Born in Newcastle upon Tyne, he spent his entire life there, never far from his loving family: mum Julie, dad Trevor, and older brother Philip.
After completing his studies at Bedlingtonshire Community High School, Paul earned a history degree at Northumbria University. Within a few years, he’d worked his way into Tesco Bank as a service-delivery analyst, helping the $20 billion institution maintain compliance and improve its customer experience.
Much of his leisure time was spent attending football matches with friends; enjoying the odd beer whilst supporting his beloved Newcastle United (NU). Never just a spectator, however, Paul would often be found on the football field (as well as the cricket field) competing in matches with his mates.
He had a knack, too, for imitating his idols. Like Kevin Keegan. Before serving as NU manager from 1992 to 1997, “King Kev” spent 17 years playing for six pro teams, including NU. In a 2008 YouTube video, Paul cracked his mates up with a spot-on rendition of the football legend’s “I will love it!” rant.

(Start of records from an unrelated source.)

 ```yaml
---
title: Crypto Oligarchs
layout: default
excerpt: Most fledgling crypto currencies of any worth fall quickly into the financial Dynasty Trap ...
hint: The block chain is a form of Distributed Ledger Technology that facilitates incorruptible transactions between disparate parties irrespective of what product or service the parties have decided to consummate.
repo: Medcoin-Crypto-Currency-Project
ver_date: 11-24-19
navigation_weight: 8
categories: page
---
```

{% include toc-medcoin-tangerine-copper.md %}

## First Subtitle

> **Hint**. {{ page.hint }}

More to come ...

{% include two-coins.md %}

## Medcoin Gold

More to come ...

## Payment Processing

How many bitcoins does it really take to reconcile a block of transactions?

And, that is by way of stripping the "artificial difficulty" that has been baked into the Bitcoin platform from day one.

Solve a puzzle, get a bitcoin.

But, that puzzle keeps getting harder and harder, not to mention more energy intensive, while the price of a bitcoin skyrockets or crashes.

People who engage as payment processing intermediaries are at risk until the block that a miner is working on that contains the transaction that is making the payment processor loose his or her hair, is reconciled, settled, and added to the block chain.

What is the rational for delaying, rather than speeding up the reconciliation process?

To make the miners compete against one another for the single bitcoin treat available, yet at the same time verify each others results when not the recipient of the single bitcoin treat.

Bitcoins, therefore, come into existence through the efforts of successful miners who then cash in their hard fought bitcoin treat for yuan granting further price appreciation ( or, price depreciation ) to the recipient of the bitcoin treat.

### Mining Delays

Second only to sports on Paul’s leisure list was travel. In December 2006, he jetted off to Melbourne for the Ashes, a biennial cricket series between England and Australia dating back to 1882. So enamoured was he by the Land Down Under that he stayed for nearly a year. Soon after landing, he landed a gig selling magazines, and made some amazing friends whilst he was there.

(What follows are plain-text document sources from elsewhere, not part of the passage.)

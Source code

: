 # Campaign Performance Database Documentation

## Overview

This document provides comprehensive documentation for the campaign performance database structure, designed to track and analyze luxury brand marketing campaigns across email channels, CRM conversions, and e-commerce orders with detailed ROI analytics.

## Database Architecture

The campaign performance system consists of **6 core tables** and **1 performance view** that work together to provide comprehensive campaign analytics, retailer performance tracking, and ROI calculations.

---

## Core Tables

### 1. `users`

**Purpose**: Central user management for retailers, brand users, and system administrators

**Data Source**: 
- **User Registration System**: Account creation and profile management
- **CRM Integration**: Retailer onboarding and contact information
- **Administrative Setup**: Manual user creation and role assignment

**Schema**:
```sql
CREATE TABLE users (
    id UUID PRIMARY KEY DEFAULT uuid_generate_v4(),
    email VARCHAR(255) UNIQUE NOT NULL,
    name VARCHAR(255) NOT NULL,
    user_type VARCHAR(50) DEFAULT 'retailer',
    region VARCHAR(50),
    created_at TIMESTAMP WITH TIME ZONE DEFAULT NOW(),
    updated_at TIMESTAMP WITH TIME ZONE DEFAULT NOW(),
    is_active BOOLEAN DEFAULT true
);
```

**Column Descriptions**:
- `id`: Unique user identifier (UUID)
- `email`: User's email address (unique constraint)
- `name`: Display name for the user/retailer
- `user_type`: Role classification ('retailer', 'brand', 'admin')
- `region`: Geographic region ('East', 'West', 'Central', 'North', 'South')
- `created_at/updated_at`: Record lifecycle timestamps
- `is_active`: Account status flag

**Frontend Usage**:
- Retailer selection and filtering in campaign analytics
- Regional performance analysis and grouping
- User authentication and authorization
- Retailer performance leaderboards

Along with those friends, Paul attended a bash to meet the cast of the daytime drama Neighbours. In attendance was the show’s newest face, an 18-year-old ingénue in the role of Donna Freedman—obsessive fan of pop star Ty Harper.
Few would have imagined that, 15 years later, she’d be the world’s highest-paid actress, having racked up such blockbuster roles as Leonardo DiCaprio’s wife in The Wolf of Wall Street, and Ryan Gosling’s sweetheart in Barbie.

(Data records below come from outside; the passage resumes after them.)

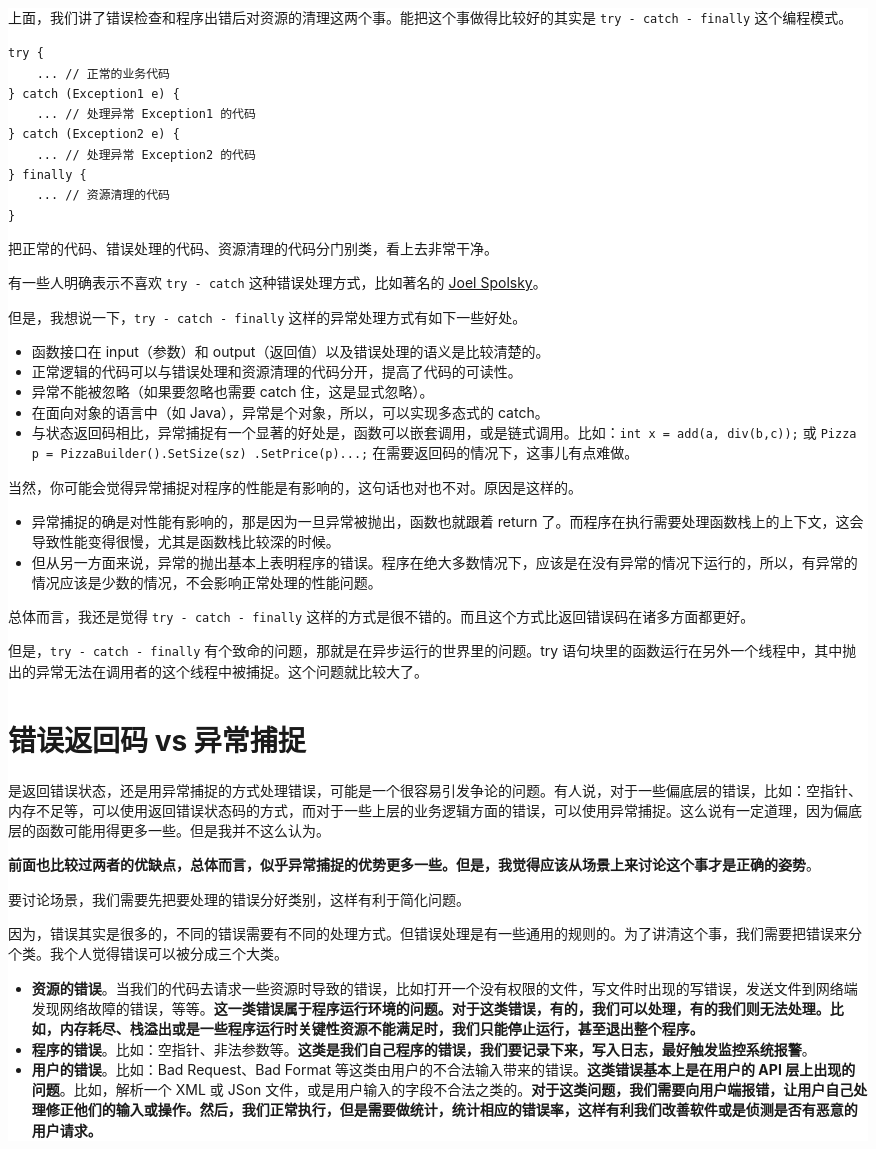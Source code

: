 上面，我们讲了错误检查和程序出错后对资源的清理这两个事。能把这个事做得比较好的其实是 `try - catch - finally` 这个编程模式。

```
try {
	... // 正常的业务代码
} catch (Exception1 e) {
	... // 处理异常 Exception1 的代码
} catch (Exception2 e) {
	... // 处理异常 Exception2 的代码
} finally {
	... // 资源清理的代码
}

```

把正常的代码、错误处理的代码、资源清理的代码分门别类，看上去非常干净。

有一些人明确表示不喜欢 `try - catch` 这种错误处理方式，比如著名的 [Joel Spolsky](https://www.joelonsoftware.com/2005/05/11/making-wrong-code-look-wrong/)。

但是，我想说一下，`try - catch - finally` 这样的异常处理方式有如下一些好处。

* 函数接口在 input（参数）和 output（返回值）以及错误处理的语义是比较清楚的。
* 正常逻辑的代码可以与错误处理和资源清理的代码分开，提高了代码的可读性。
* 异常不能被忽略（如果要忽略也需要 catch 住，这是显式忽略）。
* 在面向对象的语言中（如 Java），异常是个对象，所以，可以实现多态式的 catch。
* 与状态返回码相比，异常捕捉有一个显著的好处是，函数可以嵌套调用，或是链式调用。比如：`int x = add(a, div(b,c));` 或 `Pizza p = PizzaBuilder().SetSize(sz) .SetPrice(p)...;` 在需要返回码的情况下，这事儿有点难做。

当然，你可能会觉得异常捕捉对程序的性能是有影响的，这句话也对也不对。原因是这样的。

* 异常捕捉的确是对性能有影响的，那是因为一旦异常被抛出，函数也就跟着 return 了。而程序在执行需要处理函数栈上的上下文，这会导致性能变得很慢，尤其是函数栈比较深的时候。
* 但从另一方面来说，异常的抛出基本上表明程序的错误。程序在绝大多数情况下，应该是在没有异常的情况下运行的，所以，有异常的情况应该是少数的情况，不会影响正常处理的性能问题。

总体而言，我还是觉得 `try - catch - finally` 这样的方式是很不错的。而且这个方式比返回错误码在诸多方面都更好。

但是，`try - catch - finally` 有个致命的问题，那就是在异步运行的世界里的问题。try 语句块里的函数运行在另外一个线程中，其中抛出的异常无法在调用者的这个线程中被捕捉。这个问题就比较大了。

# 错误返回码 vs 异常捕捉

是返回错误状态，还是用异常捕捉的方式处理错误，可能是一个很容易引发争论的问题。有人说，对于一些偏底层的错误，比如：空指针、内存不足等，可以使用返回错误状态码的方式，而对于一些上层的业务逻辑方面的错误，可以使用异常捕捉。这么说有一定道理，因为偏底层的函数可能用得更多一些。但是我并不这么认为。

**前面也比较过两者的优缺点，总体而言，似乎异常捕捉的优势更多一些。但是，我觉得应该从场景上来讨论这个事才是正确的姿势**。

要讨论场景，我们需要先把要处理的错误分好类别，这样有利于简化问题。

因为，错误其实是很多的，不同的错误需要有不同的处理方式。但错误处理是有一些通用的规则的。为了讲清这个事，我们需要把错误来分个类。我个人觉得错误可以被分成三个大类。

* **资源的错误**。当我们的代码去请求一些资源时导致的错误，比如打开一个没有权限的文件，写文件时出现的写错误，发送文件到网络端发现网络故障的错误，等等。**这一类错误属于程序运行环境的问题。对于这类错误，有的，我们可以处理，有的我们则无法处理。比如，内存耗尽、栈溢出或是一些程序运行时关键性资源不能满足时，我们只能停止运行，甚至退出整个程序。**
* **程序的错误**。比如：空指针、非法参数等。**这类是我们自己程序的错误，我们要记录下来，写入日志，最好触发监控系统报警**。
* **用户的错误**。比如：Bad Request、Bad Format 等这类由用户的不合法输入带来的错误。**这类错误基本上是在用户的 API 层上出现的问题**。比如，解析一个 XML 或 JSon 文件，或是用户输入的字段不合法之类的。**对于这类问题，我们需要向用户端报错，让用户自己处理修正他们的输入或操作。然后，我们正常执行，但是需要做统计，统计相应的错误率，这样有利我们改善软件或是侦测是否有恶意的用户请求。**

But to Paul that night, Margot Robbie was simply another new friend in waiting. Thus armed only with an impish grin, he lured her over to his table for a snapshot.
“She asked us for a photo, so we felt it was only fair,” he later kidded on Facebook. “She was star struck with us lads!”
Growing concerns
By 2013, Paul was engaged to his girlfriend, and looking forward to exchanging “I do’s” at the alter. But each time he pictured that scene, worries about his thinning hair crept up on him. Needless to say, he wanted to look his best on the biggest day of his life.
After a while, he logged onto the website of The Belgravia Centre, which bills itself as “The UK’s Leading Hair Loss Clinic.” Without a prescription, nor live visual consultation of any kind, he was able to buy Propecia and have it delivered to his door.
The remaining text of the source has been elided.